┌─ MATERIAL PROVIDED
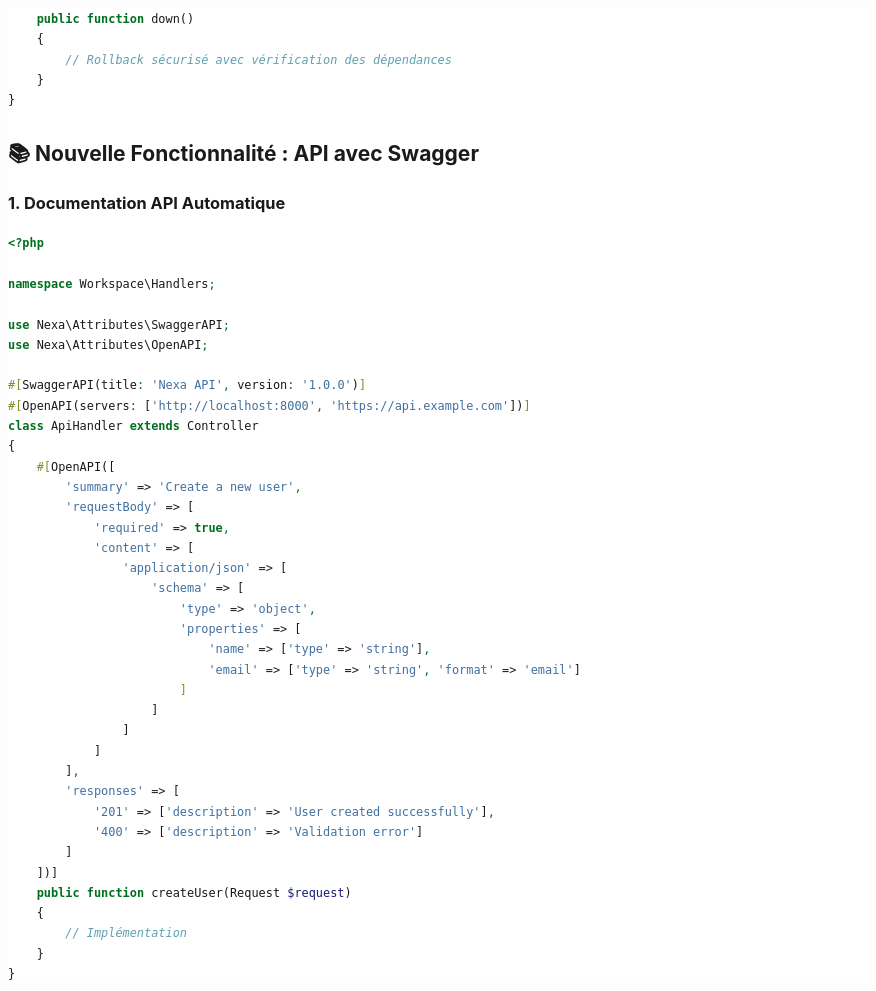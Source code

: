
 ```php
    public function down()
    {
        // Rollback sécurisé avec vérification des dépendances
    }
}
```

## 📚 Nouvelle Fonctionnalité : API avec Swagger

### 1. **Documentation API Automatique**

```php
<?php

namespace Workspace\Handlers;

use Nexa\Attributes\SwaggerAPI;
use Nexa\Attributes\OpenAPI;

#[SwaggerAPI(title: 'Nexa API', version: '1.0.0')]
#[OpenAPI(servers: ['http://localhost:8000', 'https://api.example.com'])]
class ApiHandler extends Controller
{
    #[OpenAPI([
        'summary' => 'Create a new user',
        'requestBody' => [
            'required' => true,
            'content' => [
                'application/json' => [
                    'schema' => [
                        'type' => 'object',
                        'properties' => [
                            'name' => ['type' => 'string'],
                            'email' => ['type' => 'string', 'format' => 'email']
                        ]
                    ]
                ]
            ]
        ],
        'responses' => [
            '201' => ['description' => 'User created successfully'],
            '400' => ['description' => 'Validation error']
        ]
    ])]
    public function createUser(Request $request)
    {
        // Implémentation
    }
}
```
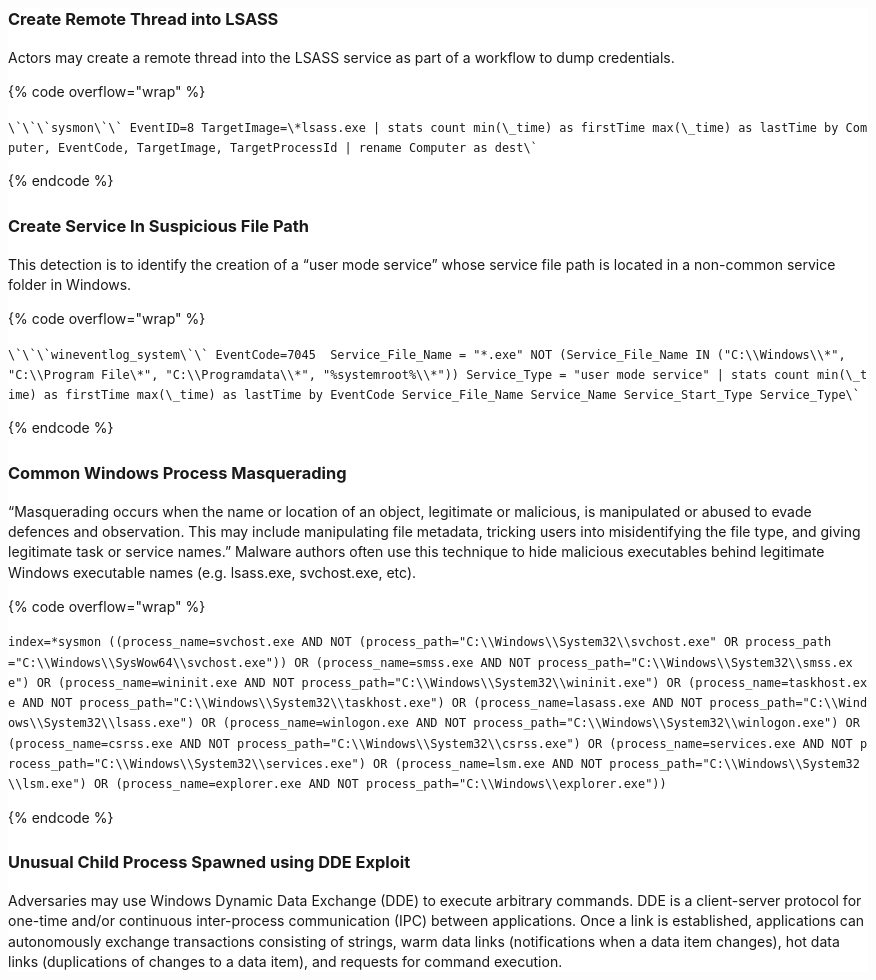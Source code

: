 ### Create Remote Thread into LSASS

Actors may create a remote thread into the LSASS service as part of a workflow to dump credentials.

{% code overflow="wrap" %}
```splunk-spl
\`\`\`sysmon\`\` EventID=8 TargetImage=\*lsass.exe | stats count min(\_time) as firstTime max(\_time) as lastTime by Computer, EventCode, TargetImage, TargetProcessId | rename Computer as dest\`
```
{% endcode %}

### Create Service In Suspicious File Path

This detection is to identify the creation of a “user mode service” whose service file path is located in a non-common service folder in Windows.

{% code overflow="wrap" %}
```splunk-spl
\`\`\`wineventlog_system\`\` EventCode=7045  Service_File_Name = "*.exe" NOT (Service_File_Name IN ("C:\\Windows\\*", "C:\\Program File\*", "C:\\Programdata\\*", "%systemroot%\\*")) Service_Type = "user mode service" | stats count min(\_time) as firstTime max(\_time) as lastTime by EventCode Service_File_Name Service_Name Service_Start_Type Service_Type\`
```
{% endcode %}

### **Common Windows Process Masquerading**

“Masquerading occurs when the name or location of an object, legitimate or malicious, is manipulated or abused to evade defences and observation. This may include manipulating file metadata, tricking users into misidentifying the file type, and giving legitimate task or service names.” Malware authors often use this technique to hide malicious executables behind legitimate Windows executable names (e.g. lsass.exe, svchost.exe, etc).

{% code overflow="wrap" %}
```splunk-spl
index=*sysmon ((process_name=svchost.exe AND NOT (process_path="C:\\Windows\\System32\\svchost.exe" OR process_path="C:\\Windows\\SysWow64\\svchost.exe")) OR (process_name=smss.exe AND NOT process_path="C:\\Windows\\System32\\smss.exe") OR (process_name=wininit.exe AND NOT process_path="C:\\Windows\\System32\\wininit.exe") OR (process_name=taskhost.exe AND NOT process_path="C:\\Windows\\System32\\taskhost.exe") OR (process_name=lasass.exe AND NOT process_path="C:\\Windows\\System32\\lsass.exe") OR (process_name=winlogon.exe AND NOT process_path="C:\\Windows\\System32\\winlogon.exe") OR (process_name=csrss.exe AND NOT process_path="C:\\Windows\\System32\\csrss.exe") OR (process_name=services.exe AND NOT process_path="C:\\Windows\\System32\\services.exe") OR (process_name=lsm.exe AND NOT process_path="C:\\Windows\\System32\\lsm.exe") OR (process_name=explorer.exe AND NOT process_path="C:\\Windows\\explorer.exe"))
```
{% endcode %}

### **Unusual Child Process Spawned using DDE Exploit**

Adversaries may use Windows Dynamic Data Exchange (DDE) to execute arbitrary commands. DDE is a client-server protocol for one-time and/or continuous inter-process communication (IPC) between applications. Once a link is established, applications can autonomously exchange transactions consisting of strings, warm data links (notifications when a data item changes), hot data links (duplications of changes to a data item), and requests for command execution.
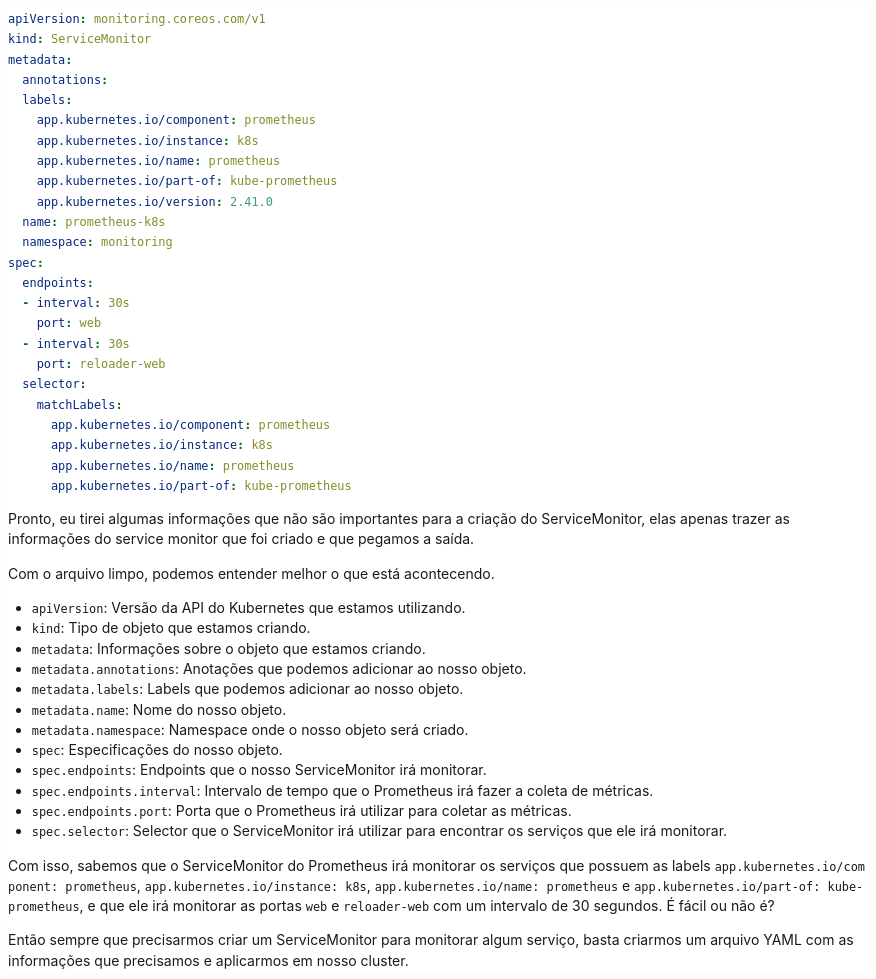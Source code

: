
 ```yaml
apiVersion: monitoring.coreos.com/v1
kind: ServiceMonitor
metadata:
  annotations:
  labels:
    app.kubernetes.io/component: prometheus
    app.kubernetes.io/instance: k8s
    app.kubernetes.io/name: prometheus
    app.kubernetes.io/part-of: kube-prometheus
    app.kubernetes.io/version: 2.41.0
  name: prometheus-k8s
  namespace: monitoring
spec:
  endpoints:
  - interval: 30s
    port: web
  - interval: 30s
    port: reloader-web
  selector:
    matchLabels:
      app.kubernetes.io/component: prometheus
      app.kubernetes.io/instance: k8s
      app.kubernetes.io/name: prometheus
      app.kubernetes.io/part-of: kube-prometheus
```

Pronto, eu tirei algumas informações que não são importantes para a criação do ServiceMonitor, elas apenas trazer as informações do service monitor que foi criado e que pegamos a saída.

Com o arquivo limpo, podemos entender melhor o que está acontecendo.

* `apiVersion`: Versão da API do Kubernetes que estamos utilizando.
* `kind`: Tipo de objeto que estamos criando.
* `metadata`: Informações sobre o objeto que estamos criando.
* `metadata.annotations`: Anotações que podemos adicionar ao nosso objeto.
* `metadata.labels`: Labels que podemos adicionar ao nosso objeto.
* `metadata.name`: Nome do nosso objeto.
* `metadata.namespace`: Namespace onde o nosso objeto será criado.
* `spec`: Especificações do nosso objeto.
* `spec.endpoints`: Endpoints que o nosso ServiceMonitor irá monitorar.
* `spec.endpoints.interval`: Intervalo de tempo que o Prometheus irá fazer a coleta de métricas.
* `spec.endpoints.port`: Porta que o Prometheus irá utilizar para coletar as métricas.
* `spec.selector`: Selector que o ServiceMonitor irá utilizar para encontrar os serviços que ele irá monitorar.

Com isso, sabemos que o ServiceMonitor do Prometheus irá monitorar os serviços que possuem as labels `app.kubernetes.io/component: prometheus`, `app.kubernetes.io/instance: k8s`, `app.kubernetes.io/name: prometheus` e `app.kubernetes.io/part-of: kube-prometheus`, e que ele irá monitorar as portas `web` e `reloader-web` com um intervalo de 30 segundos. É fácil ou não é?

Então sempre que precisarmos criar um ServiceMonitor para monitorar algum serviço, basta criarmos um arquivo YAML com as informações que precisamos e aplicarmos em nosso cluster.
└─
- **EXERCISE DESCRIPTION**
Your copy should match every record exactly and contain no pictures.

- **ANSWER FOR THIS EXERCISE**
Source code

:
 ```php
    public function down()
    {
        // Rollback sécurisé avec vérification des dépendances
    }
}
```

## 📚 Nouvelle Fonctionnalité : API avec Swagger

### 1. **Documentation API Automatique**

```php
<?php

namespace Workspace\Handlers;

use Nexa\Attributes\SwaggerAPI;
use Nexa\Attributes\OpenAPI;

#[SwaggerAPI(title: 'Nexa API', version: '1.0.0')]
#[OpenAPI(servers: ['http://localhost:8000', 'https://api.example.com'])]
class ApiHandler extends Controller
{
    #[OpenAPI([
        'summary' => 'Create a new user',
        'requestBody' => [
            'required' => true,
            'content' => [
                'application/json' => [
                    'schema' => [
                        'type' => 'object',
                        'properties' => [
                            'name' => ['type' => 'string'],
                            'email' => ['type' => 'string', 'format' => 'email']
                        ]
                    ]
                ]
            ]
        ],
        'responses' => [
            '201' => ['description' => 'User created successfully'],
            '400' => ['description' => 'Validation error']
        ]
    ])]
    public function createUser(Request $request)
    {
        // Implémentation
    }
}
```
Source code

: ### Create Remote Thread into LSASS

Actors may create a remote thread into the LSASS service as part of a workflow to dump credentials.

{% code overflow="wrap" %}
```splunk-spl
\`\`\`sysmon\`\` EventID=8 TargetImage=\*lsass.exe | stats count min(\_time) as firstTime max(\_time) as lastTime by Computer, EventCode, TargetImage, TargetProcessId | rename Computer as dest\`
```
{% endcode %}

### Create Service In Suspicious File Path

This detection is to identify the creation of a “user mode service” whose service file path is located in a non-common service folder in Windows.

{% code overflow="wrap" %}
```splunk-spl
\`\`\`wineventlog_system\`\` EventCode=7045  Service_File_Name = "*.exe" NOT (Service_File_Name IN ("C:\\Windows\\*", "C:\\Program File\*", "C:\\Programdata\\*", "%systemroot%\\*")) Service_Type = "user mode service" | stats count min(\_time) as firstTime max(\_time) as lastTime by EventCode Service_File_Name Service_Name Service_Start_Type Service_Type\`
```
{% endcode %}

### **Common Windows Process Masquerading**

“Masquerading occurs when the name or location of an object, legitimate or malicious, is manipulated or abused to evade defences and observation. This may include manipulating file metadata, tricking users into misidentifying the file type, and giving legitimate task or service names.” Malware authors often use this technique to hide malicious executables behind legitimate Windows executable names (e.g. lsass.exe, svchost.exe, etc).

{% code overflow="wrap" %}
```splunk-spl
index=*sysmon ((process_name=svchost.exe AND NOT (process_path="C:\\Windows\\System32\\svchost.exe" OR process_path="C:\\Windows\\SysWow64\\svchost.exe")) OR (process_name=smss.exe AND NOT process_path="C:\\Windows\\System32\\smss.exe") OR (process_name=wininit.exe AND NOT process_path="C:\\Windows\\System32\\wininit.exe") OR (process_name=taskhost.exe AND NOT process_path="C:\\Windows\\System32\\taskhost.exe") OR (process_name=lasass.exe AND NOT process_path="C:\\Windows\\System32\\lsass.exe") OR (process_name=winlogon.exe AND NOT process_path="C:\\Windows\\System32\\winlogon.exe") OR (process_name=csrss.exe AND NOT process_path="C:\\Windows\\System32\\csrss.exe") OR (process_name=services.exe AND NOT process_path="C:\\Windows\\System32\\services.exe") OR (process_name=lsm.exe AND NOT process_path="C:\\Windows\\System32\\lsm.exe") OR (process_name=explorer.exe AND NOT process_path="C:\\Windows\\explorer.exe"))
```
{% endcode %}

### **Unusual Child Process Spawned using DDE Exploit**

Adversaries may use Windows Dynamic Data Exchange (DDE) to execute arbitrary commands. DDE is a client-server protocol for one-time and/or continuous inter-process communication (IPC) between applications. Once a link is established, applications can autonomously exchange transactions consisting of strings, warm data links (notifications when a data item changes), hot data links (duplications of changes to a data item), and requests for command execution.
Source code

:
 ```yaml
apiVersion: monitoring.coreos.com/v1
kind: ServiceMonitor
metadata:
  annotations:
  labels:
    app.kubernetes.io/component: prometheus
    app.kubernetes.io/instance: k8s
    app.kubernetes.io/name: prometheus
    app.kubernetes.io/part-of: kube-prometheus
    app.kubernetes.io/version: 2.41.0
  name: prometheus-k8s
  namespace: monitoring
spec:
  endpoints:
  - interval: 30s
    port: web
  - interval: 30s
    port: reloader-web
  selector:
    matchLabels:
      app.kubernetes.io/component: prometheus
      app.kubernetes.io/instance: k8s
      app.kubernetes.io/name: prometheus
      app.kubernetes.io/part-of: kube-prometheus
```

Pronto, eu tirei algumas informações que não são importantes para a criação do ServiceMonitor, elas apenas trazer as informações do service monitor que foi criado e que pegamos a saída.

Com o arquivo limpo, podemos entender melhor o que está acontecendo.

* `apiVersion`: Versão da API do Kubernetes que estamos utilizando.
* `kind`: Tipo de objeto que estamos criando.
* `metadata`: Informações sobre o objeto que estamos criando.
* `metadata.annotations`: Anotações que podemos adicionar ao nosso objeto.
* `metadata.labels`: Labels que podemos adicionar ao nosso objeto.
* `metadata.name`: Nome do nosso objeto.
* `metadata.namespace`: Namespace onde o nosso objeto será criado.
* `spec`: Especificações do nosso objeto.
* `spec.endpoints`: Endpoints que o nosso ServiceMonitor irá monitorar.
* `spec.endpoints.interval`: Intervalo de tempo que o Prometheus irá fazer a coleta de métricas.
* `spec.endpoints.port`: Porta que o Prometheus irá utilizar para coletar as métricas.
* `spec.selector`: Selector que o ServiceMonitor irá utilizar para encontrar os serviços que ele irá monitorar.

Com isso, sabemos que o ServiceMonitor do Prometheus irá monitorar os serviços que possuem as labels `app.kubernetes.io/component: prometheus`, `app.kubernetes.io/instance: k8s`, `app.kubernetes.io/name: prometheus` e `app.kubernetes.io/part-of: kube-prometheus`, e que ele irá monitorar as portas `web` e `reloader-web` com um intervalo de 30 segundos. É fácil ou não é?

Então sempre que precisarmos criar um ServiceMonitor para monitorar algum serviço, basta criarmos um arquivo YAML com as informações que precisamos e aplicarmos em nosso cluster.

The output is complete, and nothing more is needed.